┌────────

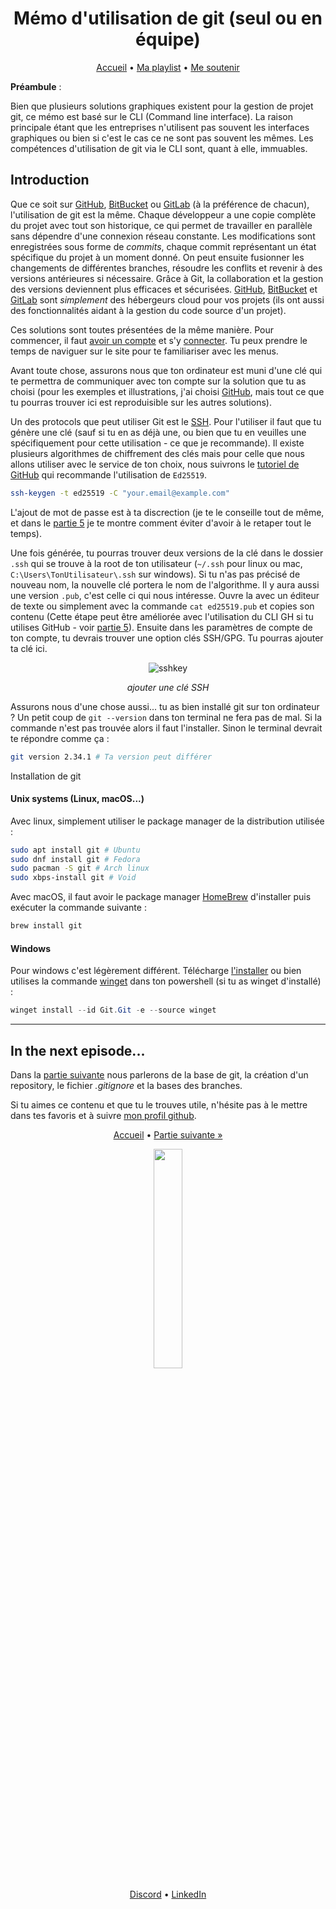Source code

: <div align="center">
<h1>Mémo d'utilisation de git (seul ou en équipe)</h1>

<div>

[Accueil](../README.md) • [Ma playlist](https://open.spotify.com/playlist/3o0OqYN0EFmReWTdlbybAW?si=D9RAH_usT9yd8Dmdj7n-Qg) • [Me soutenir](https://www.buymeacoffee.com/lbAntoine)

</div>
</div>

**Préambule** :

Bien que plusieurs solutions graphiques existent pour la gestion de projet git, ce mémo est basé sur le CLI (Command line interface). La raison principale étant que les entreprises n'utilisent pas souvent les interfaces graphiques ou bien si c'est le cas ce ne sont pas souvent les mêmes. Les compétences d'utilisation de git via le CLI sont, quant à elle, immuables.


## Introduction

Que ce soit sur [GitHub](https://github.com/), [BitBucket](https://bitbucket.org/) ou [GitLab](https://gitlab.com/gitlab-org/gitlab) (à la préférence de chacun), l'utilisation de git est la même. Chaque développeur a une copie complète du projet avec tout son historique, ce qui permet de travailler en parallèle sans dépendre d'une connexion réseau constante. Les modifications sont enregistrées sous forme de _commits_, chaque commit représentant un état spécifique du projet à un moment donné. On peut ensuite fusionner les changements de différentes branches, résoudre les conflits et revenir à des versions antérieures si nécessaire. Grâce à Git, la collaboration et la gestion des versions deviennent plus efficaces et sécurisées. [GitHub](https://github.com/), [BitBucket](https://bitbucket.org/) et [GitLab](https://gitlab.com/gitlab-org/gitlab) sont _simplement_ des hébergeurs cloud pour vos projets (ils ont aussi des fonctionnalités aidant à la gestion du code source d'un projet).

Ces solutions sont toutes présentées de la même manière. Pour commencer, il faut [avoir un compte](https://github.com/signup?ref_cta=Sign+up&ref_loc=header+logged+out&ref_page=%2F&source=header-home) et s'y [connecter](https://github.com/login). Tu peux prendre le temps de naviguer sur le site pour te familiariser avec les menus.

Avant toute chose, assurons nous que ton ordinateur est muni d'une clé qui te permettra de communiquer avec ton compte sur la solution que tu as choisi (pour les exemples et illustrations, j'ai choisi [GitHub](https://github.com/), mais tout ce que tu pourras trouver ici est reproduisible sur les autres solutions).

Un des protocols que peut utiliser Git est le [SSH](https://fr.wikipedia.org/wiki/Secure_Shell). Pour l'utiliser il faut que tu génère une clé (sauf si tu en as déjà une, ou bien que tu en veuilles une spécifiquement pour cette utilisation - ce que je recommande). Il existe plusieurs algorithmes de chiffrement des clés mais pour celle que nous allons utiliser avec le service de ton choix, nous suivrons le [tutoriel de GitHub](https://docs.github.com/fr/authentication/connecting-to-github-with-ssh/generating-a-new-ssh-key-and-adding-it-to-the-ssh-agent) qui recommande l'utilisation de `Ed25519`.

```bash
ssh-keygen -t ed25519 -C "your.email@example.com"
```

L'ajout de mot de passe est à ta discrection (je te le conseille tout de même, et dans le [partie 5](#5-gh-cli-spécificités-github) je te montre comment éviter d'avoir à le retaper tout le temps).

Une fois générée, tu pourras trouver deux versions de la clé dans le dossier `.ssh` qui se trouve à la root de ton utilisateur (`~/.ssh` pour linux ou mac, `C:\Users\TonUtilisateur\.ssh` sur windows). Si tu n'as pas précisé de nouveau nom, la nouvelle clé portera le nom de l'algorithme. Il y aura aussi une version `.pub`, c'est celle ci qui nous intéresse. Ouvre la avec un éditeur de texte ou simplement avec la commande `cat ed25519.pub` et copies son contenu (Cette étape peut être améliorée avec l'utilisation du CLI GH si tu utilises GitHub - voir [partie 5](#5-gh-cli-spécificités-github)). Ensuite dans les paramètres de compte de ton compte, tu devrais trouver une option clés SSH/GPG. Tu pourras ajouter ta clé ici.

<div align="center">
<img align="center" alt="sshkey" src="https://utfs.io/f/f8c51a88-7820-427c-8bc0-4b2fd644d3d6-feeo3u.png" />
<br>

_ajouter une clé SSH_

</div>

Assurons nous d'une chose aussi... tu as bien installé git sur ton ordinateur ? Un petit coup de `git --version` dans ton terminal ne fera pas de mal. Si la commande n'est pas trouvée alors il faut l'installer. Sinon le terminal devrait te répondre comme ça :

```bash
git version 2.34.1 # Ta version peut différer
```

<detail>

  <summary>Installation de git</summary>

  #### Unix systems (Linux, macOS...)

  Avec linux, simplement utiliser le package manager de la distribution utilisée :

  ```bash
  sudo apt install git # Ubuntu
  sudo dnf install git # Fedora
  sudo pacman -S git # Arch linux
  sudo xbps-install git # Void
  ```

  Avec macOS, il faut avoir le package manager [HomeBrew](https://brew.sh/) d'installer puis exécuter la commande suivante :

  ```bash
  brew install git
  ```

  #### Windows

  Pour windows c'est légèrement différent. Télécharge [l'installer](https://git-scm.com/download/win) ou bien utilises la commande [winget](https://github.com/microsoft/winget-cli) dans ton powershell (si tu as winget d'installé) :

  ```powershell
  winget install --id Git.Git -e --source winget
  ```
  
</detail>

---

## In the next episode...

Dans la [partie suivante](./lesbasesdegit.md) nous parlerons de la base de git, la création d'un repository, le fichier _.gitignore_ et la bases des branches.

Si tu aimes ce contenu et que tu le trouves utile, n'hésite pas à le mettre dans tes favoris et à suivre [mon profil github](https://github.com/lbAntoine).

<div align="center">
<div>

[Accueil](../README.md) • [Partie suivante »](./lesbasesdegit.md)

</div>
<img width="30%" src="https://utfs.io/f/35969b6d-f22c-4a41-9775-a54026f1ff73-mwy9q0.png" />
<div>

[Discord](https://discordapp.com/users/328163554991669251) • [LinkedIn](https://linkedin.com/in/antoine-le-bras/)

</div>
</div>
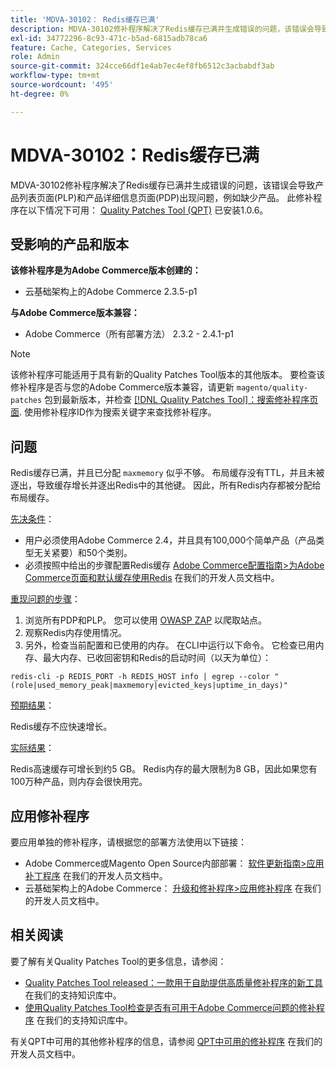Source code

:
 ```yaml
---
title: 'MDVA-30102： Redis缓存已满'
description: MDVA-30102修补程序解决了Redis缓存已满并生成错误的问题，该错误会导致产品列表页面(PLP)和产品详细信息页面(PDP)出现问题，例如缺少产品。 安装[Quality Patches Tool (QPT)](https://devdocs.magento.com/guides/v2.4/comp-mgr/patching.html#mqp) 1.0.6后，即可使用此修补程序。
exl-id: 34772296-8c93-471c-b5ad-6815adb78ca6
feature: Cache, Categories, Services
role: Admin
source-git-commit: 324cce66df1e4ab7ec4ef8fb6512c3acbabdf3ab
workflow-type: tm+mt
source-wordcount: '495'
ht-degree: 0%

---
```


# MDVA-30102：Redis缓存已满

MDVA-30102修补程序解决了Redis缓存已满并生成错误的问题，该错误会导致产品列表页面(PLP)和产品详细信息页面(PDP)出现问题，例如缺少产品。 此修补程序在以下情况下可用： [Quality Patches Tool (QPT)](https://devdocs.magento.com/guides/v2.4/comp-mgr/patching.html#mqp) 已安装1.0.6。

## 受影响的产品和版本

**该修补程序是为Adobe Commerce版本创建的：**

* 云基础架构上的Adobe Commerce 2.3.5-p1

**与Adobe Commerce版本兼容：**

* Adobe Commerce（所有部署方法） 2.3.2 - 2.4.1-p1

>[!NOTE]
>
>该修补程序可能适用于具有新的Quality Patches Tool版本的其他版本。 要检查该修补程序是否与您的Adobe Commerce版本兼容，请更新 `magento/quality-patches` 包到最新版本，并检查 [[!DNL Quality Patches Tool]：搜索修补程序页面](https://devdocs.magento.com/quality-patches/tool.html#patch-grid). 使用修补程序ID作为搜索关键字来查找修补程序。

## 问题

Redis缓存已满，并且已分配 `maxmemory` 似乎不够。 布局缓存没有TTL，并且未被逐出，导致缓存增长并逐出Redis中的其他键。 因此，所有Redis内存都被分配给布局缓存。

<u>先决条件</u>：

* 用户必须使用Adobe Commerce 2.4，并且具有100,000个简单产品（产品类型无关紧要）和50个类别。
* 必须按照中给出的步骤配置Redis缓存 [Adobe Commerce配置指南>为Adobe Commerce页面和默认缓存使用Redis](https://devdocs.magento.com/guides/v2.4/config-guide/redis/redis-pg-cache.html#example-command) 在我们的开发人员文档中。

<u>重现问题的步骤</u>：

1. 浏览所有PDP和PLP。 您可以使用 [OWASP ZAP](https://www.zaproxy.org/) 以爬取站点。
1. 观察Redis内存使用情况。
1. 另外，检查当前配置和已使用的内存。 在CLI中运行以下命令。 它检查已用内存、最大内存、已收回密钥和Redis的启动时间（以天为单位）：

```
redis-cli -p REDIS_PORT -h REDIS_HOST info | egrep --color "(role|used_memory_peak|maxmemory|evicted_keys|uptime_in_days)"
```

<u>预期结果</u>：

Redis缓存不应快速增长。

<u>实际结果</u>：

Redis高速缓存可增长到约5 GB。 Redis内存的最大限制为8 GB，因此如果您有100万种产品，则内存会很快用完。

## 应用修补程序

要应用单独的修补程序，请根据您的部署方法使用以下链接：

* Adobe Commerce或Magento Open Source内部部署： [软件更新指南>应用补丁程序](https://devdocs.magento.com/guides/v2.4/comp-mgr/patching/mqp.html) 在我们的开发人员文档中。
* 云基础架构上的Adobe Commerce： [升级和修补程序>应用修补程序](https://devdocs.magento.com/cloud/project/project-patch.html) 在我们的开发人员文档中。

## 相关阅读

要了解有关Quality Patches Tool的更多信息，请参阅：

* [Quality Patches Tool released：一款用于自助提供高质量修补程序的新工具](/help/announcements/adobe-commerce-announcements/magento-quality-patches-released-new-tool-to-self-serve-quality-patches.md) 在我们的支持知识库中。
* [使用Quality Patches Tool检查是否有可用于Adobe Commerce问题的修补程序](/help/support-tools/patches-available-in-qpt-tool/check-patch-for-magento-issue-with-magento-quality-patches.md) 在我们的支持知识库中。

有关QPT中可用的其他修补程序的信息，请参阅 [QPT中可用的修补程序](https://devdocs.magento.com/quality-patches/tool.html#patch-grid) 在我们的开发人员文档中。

└────────

[WHAT NEEDS TO BE DONE] Scan the lines above for "<u>先决条件</u>：" and for "<u>重现问题的步骤</u>：". Repeat exactly the line holding each of them and every line in between.

[TASK ANSWER]
<u>先决条件</u>：

* 用户必须使用Adobe Commerce 2.4，并且具有100,000个简单产品（产品类型无关紧要）和50个类别。
* 必须按照中给出的步骤配置Redis缓存 [Adobe Commerce配置指南>为Adobe Commerce页面和默认缓存使用Redis](https://devdocs.magento.com/guides/v2.4/config-guide/redis/redis-pg-cache.html#example-command) 在我们的开发人员文档中。

<u>重现问题的步骤</u>：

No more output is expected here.